その唇で甘いキスをして…
「ご無沙汰しています。」
「何やってたんだ?まさかここで仕事してるのか?」
「いや、ここではもう働けませんから。」
カオルは昔、アタシのために
大事なお客さんの娘と駆け落ちして
信用を失い、ここでは働けなくなった。
「何となくこの海が見たくなって。」
「泊まるトコ決まってるのか?」
「え?あー、もう帰ります。
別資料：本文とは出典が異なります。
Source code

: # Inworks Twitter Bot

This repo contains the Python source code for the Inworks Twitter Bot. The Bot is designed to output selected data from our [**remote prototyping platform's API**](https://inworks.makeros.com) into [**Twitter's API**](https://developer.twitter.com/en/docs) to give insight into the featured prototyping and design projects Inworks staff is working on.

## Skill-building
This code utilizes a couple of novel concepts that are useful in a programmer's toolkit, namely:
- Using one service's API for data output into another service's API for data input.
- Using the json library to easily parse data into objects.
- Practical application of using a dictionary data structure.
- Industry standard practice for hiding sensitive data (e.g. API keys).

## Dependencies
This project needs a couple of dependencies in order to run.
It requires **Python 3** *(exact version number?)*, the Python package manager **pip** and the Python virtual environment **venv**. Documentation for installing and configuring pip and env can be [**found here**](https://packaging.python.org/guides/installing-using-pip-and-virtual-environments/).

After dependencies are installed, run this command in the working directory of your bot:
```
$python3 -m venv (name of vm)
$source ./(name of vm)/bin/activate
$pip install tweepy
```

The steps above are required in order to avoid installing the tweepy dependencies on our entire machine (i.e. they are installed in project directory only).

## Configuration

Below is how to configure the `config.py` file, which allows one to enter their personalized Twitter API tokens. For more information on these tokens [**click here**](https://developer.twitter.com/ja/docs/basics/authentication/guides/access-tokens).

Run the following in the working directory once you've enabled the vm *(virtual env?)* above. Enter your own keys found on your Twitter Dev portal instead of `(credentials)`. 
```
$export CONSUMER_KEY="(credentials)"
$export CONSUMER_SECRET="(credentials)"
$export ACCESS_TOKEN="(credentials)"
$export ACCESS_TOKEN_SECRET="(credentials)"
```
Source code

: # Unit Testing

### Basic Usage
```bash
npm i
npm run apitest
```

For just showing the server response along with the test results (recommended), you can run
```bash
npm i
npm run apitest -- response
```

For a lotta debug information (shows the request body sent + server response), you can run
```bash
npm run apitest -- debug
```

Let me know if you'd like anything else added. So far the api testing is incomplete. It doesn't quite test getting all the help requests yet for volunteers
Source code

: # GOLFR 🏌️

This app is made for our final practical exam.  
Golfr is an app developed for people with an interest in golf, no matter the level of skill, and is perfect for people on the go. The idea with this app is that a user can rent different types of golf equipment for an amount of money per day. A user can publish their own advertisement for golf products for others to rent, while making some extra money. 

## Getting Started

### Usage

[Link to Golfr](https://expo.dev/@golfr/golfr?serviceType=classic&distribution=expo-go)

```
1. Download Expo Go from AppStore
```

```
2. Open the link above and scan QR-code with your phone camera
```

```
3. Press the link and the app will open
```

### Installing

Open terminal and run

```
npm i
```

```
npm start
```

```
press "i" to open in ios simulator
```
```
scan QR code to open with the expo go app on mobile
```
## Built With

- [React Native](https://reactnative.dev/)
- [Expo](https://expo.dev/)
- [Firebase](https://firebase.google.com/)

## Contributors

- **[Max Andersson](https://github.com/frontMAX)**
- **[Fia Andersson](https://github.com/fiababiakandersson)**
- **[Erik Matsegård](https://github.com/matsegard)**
」
「どこ住んでるんだ?」
「転々と…」
ハルさんはカオルを引き止めた。
夕方、Red Choralの姉妹店である
Starfishfishに行った。
昔アタシと一緒に働いてた
そして恋人でもあったケイタがそこにいた。
「げっ!ジュン?変わんねぇな。
あ、ハルキさんご無沙汰してます。
お元気でしたか?
え?カオル⁉︎どういう組み合わせ?」
ケイタは相変わらず毒舌でかっこよかった。
2年前、年上のユキさんというフォトグラファーの美しい奥さんをもらった。
「ユキさん元気?」
「うん。今はスペインに行ってる。
相変わらず世界を飛び回ってる。」
同窓会みたいで懐かしかった。
ここにジョウさんがいればなぁなんて思ってしまった。
カオルと時々目が合った。
2人で話したかったけど…そういう訳にはいかない。
ジョウが眠そうなので
アタシは奥の事務所でジョウと休ませてもらった。